• **EXERCISE**
Give the number of lines below that hold the string "vdots", and nothing more.

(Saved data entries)
^^^^^^^^^^^^^^^^

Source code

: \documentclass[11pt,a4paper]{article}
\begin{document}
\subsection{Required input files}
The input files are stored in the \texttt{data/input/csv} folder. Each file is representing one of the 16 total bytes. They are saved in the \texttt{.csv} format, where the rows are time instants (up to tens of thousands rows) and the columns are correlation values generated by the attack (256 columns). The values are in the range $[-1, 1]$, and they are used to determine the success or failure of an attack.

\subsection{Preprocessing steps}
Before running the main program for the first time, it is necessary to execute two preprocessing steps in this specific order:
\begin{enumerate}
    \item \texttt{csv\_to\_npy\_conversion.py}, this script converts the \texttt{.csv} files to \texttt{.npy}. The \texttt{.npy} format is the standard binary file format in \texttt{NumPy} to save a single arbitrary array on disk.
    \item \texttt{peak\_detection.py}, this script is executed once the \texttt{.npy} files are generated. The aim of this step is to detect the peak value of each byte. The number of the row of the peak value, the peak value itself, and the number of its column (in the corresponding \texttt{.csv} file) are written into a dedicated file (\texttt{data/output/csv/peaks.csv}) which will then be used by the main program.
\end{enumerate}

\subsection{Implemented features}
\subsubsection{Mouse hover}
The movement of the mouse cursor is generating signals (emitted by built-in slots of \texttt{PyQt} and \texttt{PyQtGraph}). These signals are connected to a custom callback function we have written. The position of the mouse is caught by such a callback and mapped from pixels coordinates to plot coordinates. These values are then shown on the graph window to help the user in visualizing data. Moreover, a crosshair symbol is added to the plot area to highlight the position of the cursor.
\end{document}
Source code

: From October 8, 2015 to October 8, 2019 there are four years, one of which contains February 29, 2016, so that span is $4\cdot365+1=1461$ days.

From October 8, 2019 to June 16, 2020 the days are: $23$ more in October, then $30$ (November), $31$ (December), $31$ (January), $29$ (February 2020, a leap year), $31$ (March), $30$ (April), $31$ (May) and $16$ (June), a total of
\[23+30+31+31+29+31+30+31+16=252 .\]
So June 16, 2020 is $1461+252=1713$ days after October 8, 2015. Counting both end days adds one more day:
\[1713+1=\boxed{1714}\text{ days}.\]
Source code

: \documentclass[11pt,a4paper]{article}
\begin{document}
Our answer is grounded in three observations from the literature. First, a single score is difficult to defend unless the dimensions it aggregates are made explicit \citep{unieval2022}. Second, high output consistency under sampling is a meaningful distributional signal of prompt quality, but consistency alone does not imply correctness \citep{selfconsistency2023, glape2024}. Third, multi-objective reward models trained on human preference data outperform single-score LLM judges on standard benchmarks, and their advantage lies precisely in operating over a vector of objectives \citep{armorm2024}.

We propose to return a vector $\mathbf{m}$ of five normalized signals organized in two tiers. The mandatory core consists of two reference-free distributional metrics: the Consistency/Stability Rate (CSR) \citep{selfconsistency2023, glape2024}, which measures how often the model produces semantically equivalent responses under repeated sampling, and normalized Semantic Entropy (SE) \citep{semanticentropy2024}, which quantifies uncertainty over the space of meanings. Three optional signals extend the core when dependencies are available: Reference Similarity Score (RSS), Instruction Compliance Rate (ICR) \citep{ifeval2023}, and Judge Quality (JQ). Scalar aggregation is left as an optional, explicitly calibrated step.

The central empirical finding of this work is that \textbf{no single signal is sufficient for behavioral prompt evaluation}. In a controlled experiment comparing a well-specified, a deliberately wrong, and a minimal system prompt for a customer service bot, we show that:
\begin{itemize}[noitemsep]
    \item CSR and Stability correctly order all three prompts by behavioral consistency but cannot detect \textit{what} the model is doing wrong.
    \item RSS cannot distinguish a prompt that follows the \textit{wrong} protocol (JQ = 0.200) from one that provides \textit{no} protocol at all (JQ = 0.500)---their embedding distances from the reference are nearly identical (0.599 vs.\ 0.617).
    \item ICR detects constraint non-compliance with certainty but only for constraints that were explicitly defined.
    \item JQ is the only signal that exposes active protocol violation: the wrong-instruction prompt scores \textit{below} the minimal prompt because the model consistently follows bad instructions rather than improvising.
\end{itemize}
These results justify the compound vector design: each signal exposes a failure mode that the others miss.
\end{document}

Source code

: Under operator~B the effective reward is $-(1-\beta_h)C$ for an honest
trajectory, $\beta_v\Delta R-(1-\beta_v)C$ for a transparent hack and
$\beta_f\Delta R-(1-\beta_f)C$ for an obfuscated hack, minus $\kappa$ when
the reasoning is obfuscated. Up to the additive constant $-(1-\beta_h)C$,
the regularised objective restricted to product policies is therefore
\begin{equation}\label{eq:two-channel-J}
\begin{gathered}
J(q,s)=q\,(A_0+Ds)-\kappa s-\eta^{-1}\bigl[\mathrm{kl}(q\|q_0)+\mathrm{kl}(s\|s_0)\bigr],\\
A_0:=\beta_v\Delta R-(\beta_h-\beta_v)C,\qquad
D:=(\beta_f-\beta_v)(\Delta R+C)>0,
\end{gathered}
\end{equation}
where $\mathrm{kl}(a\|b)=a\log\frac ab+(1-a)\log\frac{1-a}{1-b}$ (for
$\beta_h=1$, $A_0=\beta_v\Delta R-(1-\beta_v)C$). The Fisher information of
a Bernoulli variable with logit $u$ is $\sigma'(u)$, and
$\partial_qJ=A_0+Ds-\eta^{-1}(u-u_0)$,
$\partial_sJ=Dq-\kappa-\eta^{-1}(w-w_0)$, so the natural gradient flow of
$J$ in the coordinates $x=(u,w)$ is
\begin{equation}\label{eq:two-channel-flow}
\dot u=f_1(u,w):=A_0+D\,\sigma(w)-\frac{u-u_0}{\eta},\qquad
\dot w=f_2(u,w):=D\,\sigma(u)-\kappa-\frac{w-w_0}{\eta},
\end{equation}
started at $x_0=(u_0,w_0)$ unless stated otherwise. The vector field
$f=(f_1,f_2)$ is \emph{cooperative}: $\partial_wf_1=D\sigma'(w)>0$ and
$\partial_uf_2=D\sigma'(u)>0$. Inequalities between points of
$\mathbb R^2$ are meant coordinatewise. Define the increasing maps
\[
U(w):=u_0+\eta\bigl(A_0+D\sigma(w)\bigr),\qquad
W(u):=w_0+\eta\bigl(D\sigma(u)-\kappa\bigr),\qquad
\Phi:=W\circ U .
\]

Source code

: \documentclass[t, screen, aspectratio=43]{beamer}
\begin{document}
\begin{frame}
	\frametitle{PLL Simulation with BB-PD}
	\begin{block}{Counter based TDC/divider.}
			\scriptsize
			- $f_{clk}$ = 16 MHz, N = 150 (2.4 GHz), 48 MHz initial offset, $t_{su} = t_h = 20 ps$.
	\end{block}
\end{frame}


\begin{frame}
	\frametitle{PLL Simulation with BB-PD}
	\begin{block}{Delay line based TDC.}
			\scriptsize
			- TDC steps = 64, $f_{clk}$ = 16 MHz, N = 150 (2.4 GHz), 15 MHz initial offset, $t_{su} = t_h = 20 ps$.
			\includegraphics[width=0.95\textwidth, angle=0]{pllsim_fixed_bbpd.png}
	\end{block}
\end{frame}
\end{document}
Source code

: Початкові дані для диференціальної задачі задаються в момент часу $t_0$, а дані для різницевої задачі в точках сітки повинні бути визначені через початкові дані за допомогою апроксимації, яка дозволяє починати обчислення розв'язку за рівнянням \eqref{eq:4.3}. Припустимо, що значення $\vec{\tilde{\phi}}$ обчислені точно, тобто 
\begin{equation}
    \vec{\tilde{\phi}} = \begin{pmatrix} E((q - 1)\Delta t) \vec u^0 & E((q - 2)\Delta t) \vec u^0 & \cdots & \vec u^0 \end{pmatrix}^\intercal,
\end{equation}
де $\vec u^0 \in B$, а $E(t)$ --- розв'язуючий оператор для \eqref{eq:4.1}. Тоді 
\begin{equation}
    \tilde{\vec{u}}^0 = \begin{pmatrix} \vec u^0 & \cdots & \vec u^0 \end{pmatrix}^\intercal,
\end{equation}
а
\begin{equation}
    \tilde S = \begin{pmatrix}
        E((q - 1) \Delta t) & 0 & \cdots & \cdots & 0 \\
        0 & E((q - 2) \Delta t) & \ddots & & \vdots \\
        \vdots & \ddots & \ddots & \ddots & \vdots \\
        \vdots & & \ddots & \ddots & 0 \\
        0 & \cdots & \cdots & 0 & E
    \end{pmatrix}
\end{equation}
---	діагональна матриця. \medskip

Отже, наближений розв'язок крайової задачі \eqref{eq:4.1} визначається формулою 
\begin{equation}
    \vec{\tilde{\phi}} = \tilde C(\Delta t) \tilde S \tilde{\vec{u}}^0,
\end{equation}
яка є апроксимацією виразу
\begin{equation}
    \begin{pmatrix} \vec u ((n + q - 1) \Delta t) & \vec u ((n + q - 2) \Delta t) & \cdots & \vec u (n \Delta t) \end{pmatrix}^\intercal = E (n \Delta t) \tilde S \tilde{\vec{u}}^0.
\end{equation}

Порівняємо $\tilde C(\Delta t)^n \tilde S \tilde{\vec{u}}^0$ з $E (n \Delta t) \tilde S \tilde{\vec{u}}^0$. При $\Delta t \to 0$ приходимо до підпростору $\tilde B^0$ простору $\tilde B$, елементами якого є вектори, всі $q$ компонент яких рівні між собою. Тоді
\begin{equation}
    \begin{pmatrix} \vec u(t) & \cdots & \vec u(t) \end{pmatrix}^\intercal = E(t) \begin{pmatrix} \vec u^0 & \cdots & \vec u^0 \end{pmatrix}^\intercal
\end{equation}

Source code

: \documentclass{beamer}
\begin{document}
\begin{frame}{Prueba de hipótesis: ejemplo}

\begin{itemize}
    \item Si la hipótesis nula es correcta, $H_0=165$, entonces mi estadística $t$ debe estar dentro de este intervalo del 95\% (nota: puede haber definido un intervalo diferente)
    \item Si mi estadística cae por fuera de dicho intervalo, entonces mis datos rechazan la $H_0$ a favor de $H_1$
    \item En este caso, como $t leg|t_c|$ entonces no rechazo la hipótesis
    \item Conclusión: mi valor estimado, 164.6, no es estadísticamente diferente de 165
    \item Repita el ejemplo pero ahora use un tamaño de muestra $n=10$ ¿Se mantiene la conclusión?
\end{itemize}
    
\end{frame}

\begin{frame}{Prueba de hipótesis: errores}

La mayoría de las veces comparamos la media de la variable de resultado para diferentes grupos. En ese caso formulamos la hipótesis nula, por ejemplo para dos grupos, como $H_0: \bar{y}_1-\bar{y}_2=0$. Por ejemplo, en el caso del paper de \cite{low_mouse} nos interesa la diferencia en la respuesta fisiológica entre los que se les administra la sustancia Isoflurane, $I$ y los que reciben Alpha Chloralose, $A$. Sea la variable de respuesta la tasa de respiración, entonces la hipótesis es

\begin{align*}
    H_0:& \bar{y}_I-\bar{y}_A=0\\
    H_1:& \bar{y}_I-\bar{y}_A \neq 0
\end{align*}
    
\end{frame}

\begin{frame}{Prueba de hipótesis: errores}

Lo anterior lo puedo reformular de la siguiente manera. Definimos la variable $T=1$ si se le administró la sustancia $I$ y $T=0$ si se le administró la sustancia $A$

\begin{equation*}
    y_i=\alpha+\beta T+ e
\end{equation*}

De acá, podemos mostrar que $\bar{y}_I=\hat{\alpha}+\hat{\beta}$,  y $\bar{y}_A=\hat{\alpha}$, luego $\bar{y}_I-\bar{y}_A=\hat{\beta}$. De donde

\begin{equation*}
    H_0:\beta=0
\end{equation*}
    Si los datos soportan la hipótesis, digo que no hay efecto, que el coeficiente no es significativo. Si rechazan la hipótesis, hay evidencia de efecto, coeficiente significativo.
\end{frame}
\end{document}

^^^^^^^^^^^^^^^^

• **SOLUTION TO THIS PROBLEM**
3